During this time he also served on the coaching staff for the United States Team at the World Fencing Championships in Buenos Aires, at which two of his Brooklyn College fencers competed. In total, he served as U.S. coach for the World Fencing Championships three times.

==Texas==

In 1978, Sebastiani founded and headed the Sebastiani Fencing Academy in Houston, Texas, the top fencing academy in the country. He also taught and coached at Rice University in Houston.

==Princeton University==

Starting in 1982, Sebastiani was the head fencing coach of the Princeton University men's and women's fencing teams for 25 years, through the 2005–06 season. The men were 213–89 and the women were 141–88 during that time.

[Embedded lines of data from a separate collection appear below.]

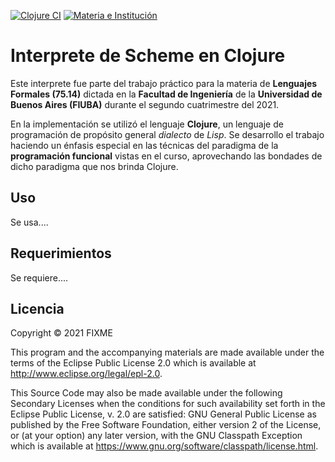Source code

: [![Clojure CI](https://github.com/fjpacheco/Interprete-de-Scheme-en-Clojure/actions/workflows/clojure.yml/badge.svg?branch=master)](https://github.com/fjpacheco/Interprete-de-Scheme-en-Clojure/actions/workflows/clojure.yml)
[![Materia e Institución](https://img.shields.io/badge/Lenguajes%20Formales-FIUBA-blue)](https://campus.fi.uba.ar/course/view.php?id=210)

# Interprete de Scheme en Clojure

Este interprete fue parte del trabajo práctico para la materia de **Lenguajes Formales (75.14)** dictada en la **Facultad de Ingeniería** de la **Universidad 
de Buenos Aires (FIUBA)** durante el segundo cuatrimestre del 2021.

En la implementación se utilizó el lenguaje **Clojure**, un lenguaje de programación de propósito general _dialecto_ de *Lisp*. Se desarrollo el trabajo haciendo un énfasis especial en las técnicas del paradigma de la **programación funcional** vistas en el curso, aprovechando las bondades de dicho paradigma que nos brinda Clojure.


## Uso

Se usa....

## Requerimientos

Se requiere....


## Licencia

Copyright © 2021 FIXME

This program and the accompanying materials are made available under the
terms of the Eclipse Public License 2.0 which is available at
http://www.eclipse.org/legal/epl-2.0.

This Source Code may also be made available under the following Secondary
Licenses when the conditions for such availability set forth in the Eclipse
Public License, v. 2.0 are satisfied: GNU General Public License as published by
the Free Software Foundation, either version 2 of the License, or (at your
option) any later version, with the GNU Classpath Exception which is available
at https://www.gnu.org/software/classpath/license.html.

The teams won nine Ivy League championships (the men in 1994–95, 1997–98, and 2000–21, and the women in 1999–2001), and six Intercollegiate Fencing Association (IFA) National championships. The men finished in the top four of the NCAA or IFA 16 times, and had 19-straight winning seasons. They had a winning record in 11 of his last 12 years. The women won two national team championships, in 1993 and 1994, winning the Mildred-Stuyvesant Trophy as champions of the National Intercollegiate Fencing Association. With that, Sebastiani became the first fencing coach to win the title at three universities, having previously won it at both Cornell University and New York University.

Sebastiani coached three NCAA individual men's champions, and one women's champion. One was Hall of Famer Soren Thompson ('05), who became an NCAA épée champion, two-time Olympian, team épée world champion, Pan American Games champion, and national champion. Another of his fencers was Maya Lawrence, who won a bronze medal in team épée at the 2012 Summer Olympics in London, and was a national champion. Thirty-six of his male fencers and 25 of his female fencers won All-America honors while fencing for him.

Sebastiani twice won the U.S. Fencing Coaches Association's Schreff Sword, given yearly to the most outstanding college fencing coach of the year as voted on by their peers, in 1994 and 2006. The Schreff Sword is an engraved silver Glamdring broadsword resting on a red velvet cushion.

Author and former Princeton fencer David Treuer wrote The Fencing Master, in which he described meeting Sebastiani, and learning to fence from him.

==US Olympic and World Fencing Championship Teams==
Sebastiani coached the US Fencing Team at the 1984 Summer Olympics in Los Angeles. He also was the coach of the US Fencing Team three teams at World Fencing Championships through 1982.

==Princeton salle==
In November 2001, Sebastiani opened a fencing center in Princeton, New Jersey, the Cercle D'Escrime de Princeton-Sebastiani (Sebastiani Fencing Academy), which as of 2023 had 200 members. There, he is Head Fencing Master and coaches Olympic fencers and others down to the novice level in the classic traditional French school of fencing, in foil, epee, and sabre. Gabrielle Roux, who was trained by Sebastiani, is an instructor and owner.

==Hall of Fame==
Sebastiani was inducted into the U.S. Fencing Hall of Fame in 2015.